Indeed, or they could have just used an existing solution like ProGuard.

[quote=“pjt33,post:34,topic:37420”]

That’s strange because their string obfuscation is pretty much the same as Zelik klassmaster’s. Also I really doubt it’s source-to-source because most decompilers don’t work with rs at all.

And kappa, proguard only obfuscates names and occasionally optimizes bytecode and that is very easy to bypass and make recompilable.

[quote=“Waterwolf,post:37,topic:37420”]

Well, maybe they’ve ditched the old source-to-source compiler entirely rather than updating it, but in 2006 I had a desk next to the guy who maintained it and I answered the odd question about the generics spec (as I was in the vanguard messing around with generics and giving feedback to Sun before 1.5 came out). Although now that you mention klassmaster that does ring a bell, so maybe there was slightly more NIH stuff than just javac.

[quote=“pjt33,post:34,topic:37420”]

Having built a couple of parsers (most of which were source to source translators), and done a fair amount of bytecode hacking, I just don’t see how it could be that difficult.

If I were to build it…

  • I’d use javac to parse the source code into bytecode, and that’s the source all validated (no need to even open the Java Language Spec)
  • Next parse the bytecode, and for this I’d try using JavaAssist, which allows you to edit compiled class files.
  • If JavaAssist didn’t do what I needed, then I’d build a custom bytecode parser. Given that we are taking the bytecode straight from javac, we can presume it looks like a valid program, which makes this task 10 times easier.
  • Now it’s parsed into your AST, apply your obfuscations (JavaAssist may even help with this, it’s designed for editing Java code, but you could otherwise do it manually)
  • Next output the new source/bytecode; getting an AST to print this can take time (lots of nodes to write), but is very easy to build.
  • Finally you could have it re-parse the output to ensure it did output a valid program (as a sanity check). For this you could re-use javac, bytecode parsers or even spin up a JVM and manually load the classes.
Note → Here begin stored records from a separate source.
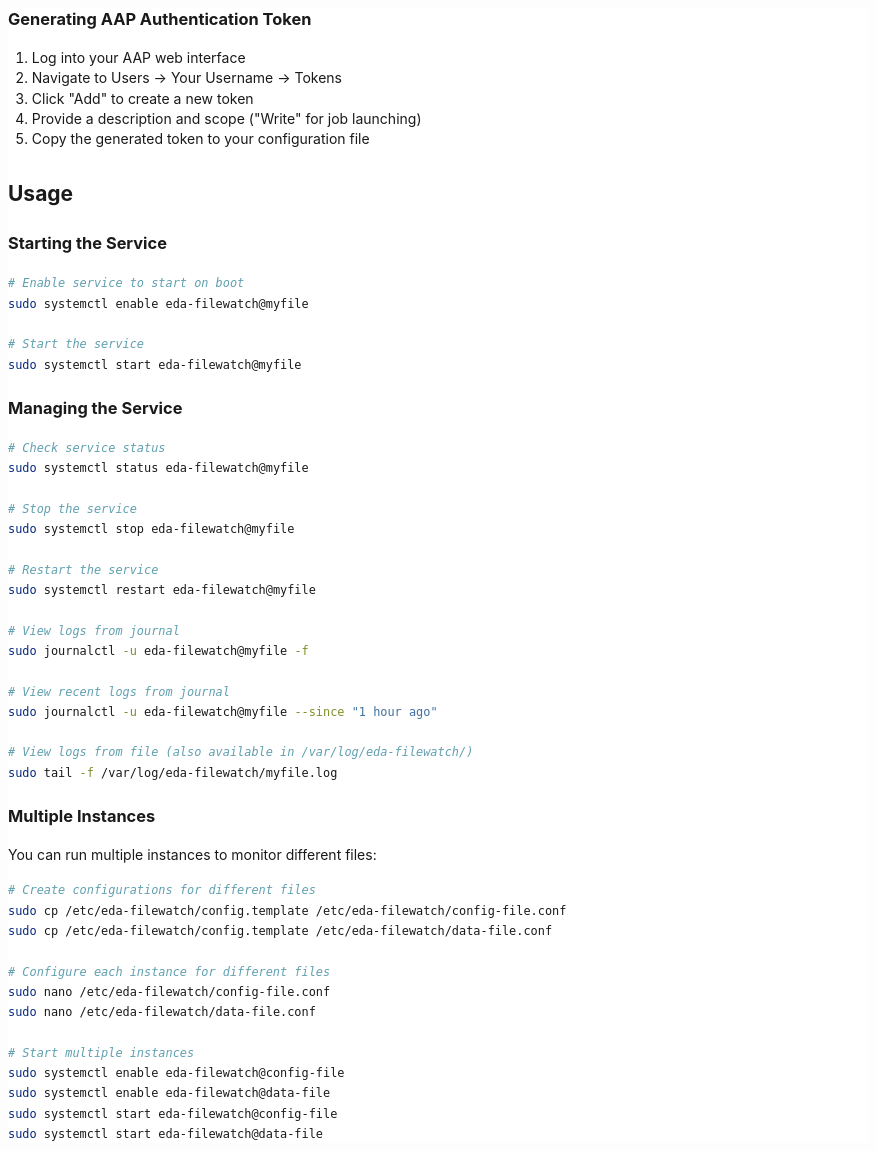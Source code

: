 ### Generating AAP Authentication Token

1. Log into your AAP web interface
2. Navigate to Users → Your Username → Tokens
3. Click "Add" to create a new token
4. Provide a description and scope ("Write" for job launching)
5. Copy the generated token to your configuration file

## Usage

### Starting the Service

```bash
# Enable service to start on boot
sudo systemctl enable eda-filewatch@myfile

# Start the service
sudo systemctl start eda-filewatch@myfile
```

### Managing the Service

```bash
# Check service status
sudo systemctl status eda-filewatch@myfile

# Stop the service
sudo systemctl stop eda-filewatch@myfile

# Restart the service
sudo systemctl restart eda-filewatch@myfile

# View logs from journal
sudo journalctl -u eda-filewatch@myfile -f

# View recent logs from journal
sudo journalctl -u eda-filewatch@myfile --since "1 hour ago"

# View logs from file (also available in /var/log/eda-filewatch/)
sudo tail -f /var/log/eda-filewatch/myfile.log
```

### Multiple Instances

You can run multiple instances to monitor different files:

```bash
# Create configurations for different files
sudo cp /etc/eda-filewatch/config.template /etc/eda-filewatch/config-file.conf
sudo cp /etc/eda-filewatch/config.template /etc/eda-filewatch/data-file.conf

# Configure each instance for different files
sudo nano /etc/eda-filewatch/config-file.conf
sudo nano /etc/eda-filewatch/data-file.conf

# Start multiple instances
sudo systemctl enable eda-filewatch@config-file
sudo systemctl enable eda-filewatch@data-file
sudo systemctl start eda-filewatch@config-file
sudo systemctl start eda-filewatch@data-file
```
Given that your just re-using existing technologies, the general structure including the parser/output stages could take maybe a week. It’ll be the obfuscation stage which would take time, which could take an extra month or two (to do it right!).

@Economy-discussers:
Runescape’s economy functions after demand and supply, right.
Obviously, with botters, there was a too large supply, causing prices to drop. However, now without bots,
supply is even bigger, because theres no more bots to process materials :cranky:
Take mining for example; before, botters would smith. They needed to buy the materials.

Now, there’s an overflow of materials, causing prices to drop even more dramatically on many resources.
Nobody wants to buy meterials though, because they’re expected to raise in price.